‘Stalling Tactics’ Could Scupper North Macedonia Ex-PM’s Trial
The high-profile trial in which former premier Nikola Gruevski is accused of ordering a political opponent’s building to be demolished out of revenge may have to start all over again next year as the court failed to wrap it up by Tuesday before one of the judges retires, possibly rendering the entire process so far null and void.
The next hearing is set for January 17. But the fate of the case against Gruevski and six others is now in the hands of the country’s Judicial Council, a governing body, which should decide on Wednesday whether there are grounds to postpone the retirement of the judge.
Should the judge retire, the Skopje criminal court will have no other option in January but to conclude that the trial has to start again from the beginning.
Over the last two weeks, the courtroom has seen tensions rise as the defendants and their lawyers came up with various excuses that stalled progress in the trial.
When the presiding judge tried last week to speed up the procedure, which was already nearing its finish, four lawyers for the seven defendants in the case did not show up, insisting they were too busy.
The court fined them and appointed new lawyers, who have asked for a one-day postponement to get acquainted with the case.
The trial was about to resume on Monday, but did not because one defendant, the former mayor of Skopje’s municipality of Gazi Baba, Toni Trajkovski, did not show up because of a reported attack on him, prompting the judge to order him to be brought to court on Tuesday.
But Trajkovski’s lawyer insisted that his client was too badly injured, meaning that there was no chance of wrapping up the trial and issuing the verdict on Tuesday.

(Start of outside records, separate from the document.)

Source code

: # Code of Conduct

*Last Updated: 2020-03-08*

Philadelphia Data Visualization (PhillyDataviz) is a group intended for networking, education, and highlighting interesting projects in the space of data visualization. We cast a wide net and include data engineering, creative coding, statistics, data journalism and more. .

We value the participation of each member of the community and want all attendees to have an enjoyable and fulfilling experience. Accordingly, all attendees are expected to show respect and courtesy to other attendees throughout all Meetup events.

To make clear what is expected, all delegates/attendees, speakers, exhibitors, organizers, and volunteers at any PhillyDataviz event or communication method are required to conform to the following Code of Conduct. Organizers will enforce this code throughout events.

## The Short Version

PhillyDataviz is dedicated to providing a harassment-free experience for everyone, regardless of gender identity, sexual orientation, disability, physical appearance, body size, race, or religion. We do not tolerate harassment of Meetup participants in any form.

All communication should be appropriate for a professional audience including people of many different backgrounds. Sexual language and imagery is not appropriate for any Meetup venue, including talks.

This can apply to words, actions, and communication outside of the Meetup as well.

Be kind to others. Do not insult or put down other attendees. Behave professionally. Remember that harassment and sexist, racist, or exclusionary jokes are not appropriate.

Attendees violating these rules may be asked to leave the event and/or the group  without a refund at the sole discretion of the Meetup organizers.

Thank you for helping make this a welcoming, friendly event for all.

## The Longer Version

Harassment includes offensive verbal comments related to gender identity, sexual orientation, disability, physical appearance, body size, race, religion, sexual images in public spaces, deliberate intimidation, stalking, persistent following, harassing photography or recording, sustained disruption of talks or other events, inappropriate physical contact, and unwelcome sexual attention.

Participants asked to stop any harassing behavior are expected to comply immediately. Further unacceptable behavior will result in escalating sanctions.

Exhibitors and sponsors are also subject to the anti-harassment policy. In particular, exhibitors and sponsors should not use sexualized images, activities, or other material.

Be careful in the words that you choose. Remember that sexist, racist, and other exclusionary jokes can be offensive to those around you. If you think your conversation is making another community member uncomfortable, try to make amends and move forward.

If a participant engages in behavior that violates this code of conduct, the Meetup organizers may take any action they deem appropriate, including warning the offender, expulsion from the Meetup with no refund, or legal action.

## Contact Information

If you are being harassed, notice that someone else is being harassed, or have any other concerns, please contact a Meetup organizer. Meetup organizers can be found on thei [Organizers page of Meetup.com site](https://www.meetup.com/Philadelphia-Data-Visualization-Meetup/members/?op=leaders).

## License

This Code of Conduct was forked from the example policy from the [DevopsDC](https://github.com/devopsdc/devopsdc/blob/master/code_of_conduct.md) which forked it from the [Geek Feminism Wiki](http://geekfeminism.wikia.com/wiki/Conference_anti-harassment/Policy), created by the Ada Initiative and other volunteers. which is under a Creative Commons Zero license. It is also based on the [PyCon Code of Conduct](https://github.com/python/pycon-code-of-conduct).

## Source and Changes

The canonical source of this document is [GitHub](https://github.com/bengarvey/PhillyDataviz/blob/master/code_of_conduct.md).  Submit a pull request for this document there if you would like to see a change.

The prosecution in the case and the presiding judge have on several occasions expressed suspicions that such excuses are just a stalling tactics to buy time until a new trial.
According to the charges, former PM Gruevski, right after the 2011 general elections, directly ordered the demolition of a residential building owned by Fiat Canovski, who at the time was an MP and leader of a small political party.

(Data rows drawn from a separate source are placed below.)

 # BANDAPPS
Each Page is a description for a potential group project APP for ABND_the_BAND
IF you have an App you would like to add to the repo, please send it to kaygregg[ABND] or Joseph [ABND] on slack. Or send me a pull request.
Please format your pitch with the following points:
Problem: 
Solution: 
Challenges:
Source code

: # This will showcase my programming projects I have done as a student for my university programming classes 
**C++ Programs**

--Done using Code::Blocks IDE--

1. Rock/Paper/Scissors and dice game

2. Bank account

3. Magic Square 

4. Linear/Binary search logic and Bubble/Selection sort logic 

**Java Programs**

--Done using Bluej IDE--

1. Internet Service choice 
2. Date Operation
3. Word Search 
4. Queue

Gruevski allegedly acted out of revenge because Canovski’s party had left the ruling alliance led by Gruevski’s right-wing VMRO DPMNE party.

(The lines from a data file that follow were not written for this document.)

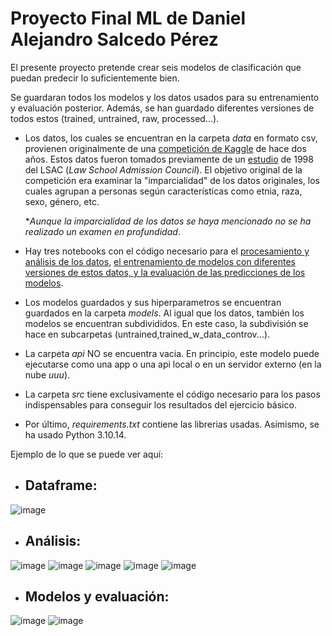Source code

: # **Proyecto Final ML de Daniel Alejandro Salcedo Pérez**

El presente proyecto pretende crear seis modelos de clasificación que puedan predecir lo suficientemente bien. 

Se guardaran todos los modelos y los datos usados para su entrenamiento y evaluación posterior. Además, se han guardado diferentes versiones de todos estos (trained, untrained, raw, processed...).

+ Los datos, los cuales se encuentran en la carpeta *data* en formato csv, provienen originalmente de una [competición de Kaggle](https://www.kaggle.com/datasets/danofer/law-school-admissions-bar-passage/data "Title") de hace dos años. Estos datos fueron tomados previamente de un [estudio](/docs/LSAC%20National%20Longitudinal%20Bar%20Passage%20Study%20by%20Linda%20F.%20Wightman.pdf) de 1998 del LSAC (*Law School Admission Council*). El objetivo original de la competición era examinar la "imparcialidad" de los datos originales, los cuales agrupan a personas según características como etnia, raza, sexo, género, etc. 

    **Aunque la imparcialidad de los datos se haya mencionado no se ha realizado un examen en profundidad*.

+ Hay tres notebooks con el código necesario para el [procesamiento y análisis de los datos](/notebooks/EXPLORAR%20DATOS-LIMPIEZAEDA.ipynb), [el entrenamiento de modelos con diferentes versiones de estos datos, y la evaluación de las predicciones de los modelos](/notebooks/DIVISION%20TRAIN%20Y%20TEST-OVERSAMPLING-SELECCION%20MODELO.ipynb).

+ Los modelos guardados y sus hiperparametros se encuentran guardados en la carpeta *models*. Al igual que los datos, también los modelos se encuentran subdivididos. En este caso, la subdivisión se hace en subcarpetas (untrained,trained_w_data_controv...).

+ La carpeta *api* NO se encuentra vacia. En principio, este modelo puede ejecutarse como una app o una api local o en un servidor externo (en la nube _uuu_).

+ La carpeta *src* tiene exclusivamente el código necesario para los pasos indispensables para conseguir los resultados del ejercicio básico.

+ Por último, *requirements.txt* contiene las librerias usadas. Asímismo, se ha usado Python 3.10.14.


Ejemplo de lo que se puede ver aquí:

+ ## Dataframe:
![image](https://github.com/alejokawaii/DanielAlejandroSalcedoPerez_proyecto_final_ML/blob/main/images/intro.png)
+ ## Análisis:
![image](https://github.com/alejokawaii/DanielAlejandroSalcedoPerez_proyecto_final_ML/blob/main/images/plot_1.png)
![image](https://github.com/alejokawaii/DanielAlejandroSalcedoPerez_proyecto_final_ML/blob/main/images/plot_2.png)
![image](https://github.com/alejokawaii/DanielAlejandroSalcedoPerez_proyecto_final_ML/blob/main/images/plot_3.png)
![image](https://github.com/alejokawaii/DanielAlejandroSalcedoPerez_proyecto_final_ML/blob/main/images/plot_4.png)
![image](https://github.com/alejokawaii/DanielAlejandroSalcedoPerez_proyecto_final_ML/blob/main/images/plot_5.png)
+ ## Modelos y evaluación:
![image](https://github.com/alejokawaii/DanielAlejandroSalcedoPerez_proyecto_final_ML/blob/main/images/plot_6.png)
![image](https://github.com/alejokawaii/DanielAlejandroSalcedoPerez_proyecto_final_ML/blob/main/images/plot_7.png)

Gruevski was tried in absentia because he slipped out of the country at the end of last year, escaping from serving his two-year jail term in another high-profile case in which he was found guilty of the illicit purchase of a luxury limousine. He was granted asylum in Hungary.
The second accused in the case is the former transport minister in Gruevski’s government, Mile Janakieski, while the third is Trajkovski.
The charges say that the destruction of the building was coordinated by Janakieski using a false pretext that the construction did not follow the regulations. He was helped logistically by Skopje’s Gazi Baba municipality, which was led by Trajkovski.
Several other former office-holders are also on trial in the case for their participation. All the defendants have pleaded not guilty.
The public first heard about the affair through the publishing of wiretap recordings in 2015.
The trial started in January 2018 and has been dragging on for two years. Since then, 46 court sessions have been scheduled, but 17 of them were postponed mostly due to the absence of the defendants or their lawyers, or changes of defence lawyers in mid-trial.
Gruevski, the long-standing leader of the right-wing VMRO DPMNE party and prime minister from 2006 until 2016, was widely accused of authoritarian behaviour and of fostering corruption. He is also a suspect or accused in several other ongoing investigations and court cases.